EXERCISE OBJECTIVE: Could you show each line of the records that contains the word "found"?

==== SUPPLIED INFORMATION ====

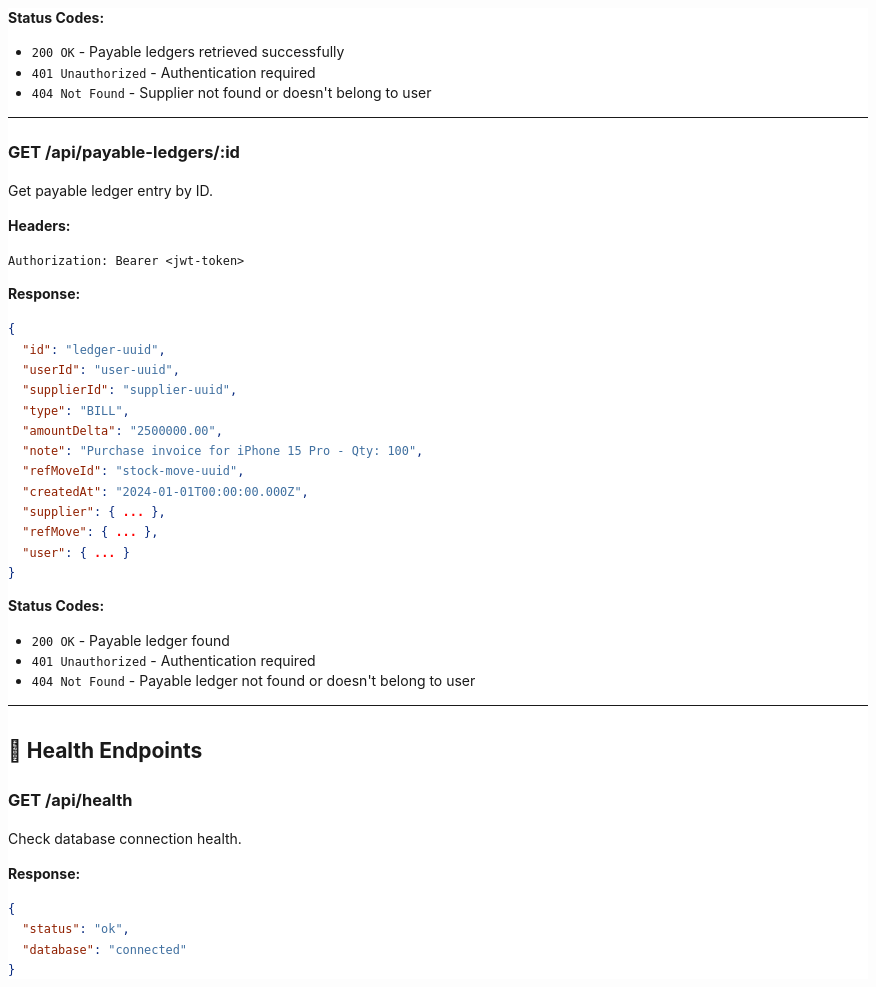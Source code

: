 **Status Codes:**

- `200 OK` - Payable ledgers retrieved successfully
- `401 Unauthorized` - Authentication required
- `404 Not Found` - Supplier not found or doesn't belong to user

---

### GET /api/payable-ledgers/:id

Get payable ledger entry by ID.

**Headers:**

```
Authorization: Bearer <jwt-token>
```

**Response:**

```json
{
  "id": "ledger-uuid",
  "userId": "user-uuid",
  "supplierId": "supplier-uuid",
  "type": "BILL",
  "amountDelta": "2500000.00",
  "note": "Purchase invoice for iPhone 15 Pro - Qty: 100",
  "refMoveId": "stock-move-uuid",
  "createdAt": "2024-01-01T00:00:00.000Z",
  "supplier": { ... },
  "refMove": { ... },
  "user": { ... }
}
```

**Status Codes:**

- `200 OK` - Payable ledger found
- `401 Unauthorized` - Authentication required
- `404 Not Found` - Payable ledger not found or doesn't belong to user

---

## 💚 Health Endpoints

### GET /api/health

Check database connection health.

**Response:**

```json
{
  "status": "ok",
  "database": "connected"
}
```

====

WRITTEN ANSWER:
- `404 Not Found` - Supplier not found or doesn't belong to user
- `200 OK` - Payable ledger found
- `404 Not Found` - Payable ledger not found or doesn't belong to user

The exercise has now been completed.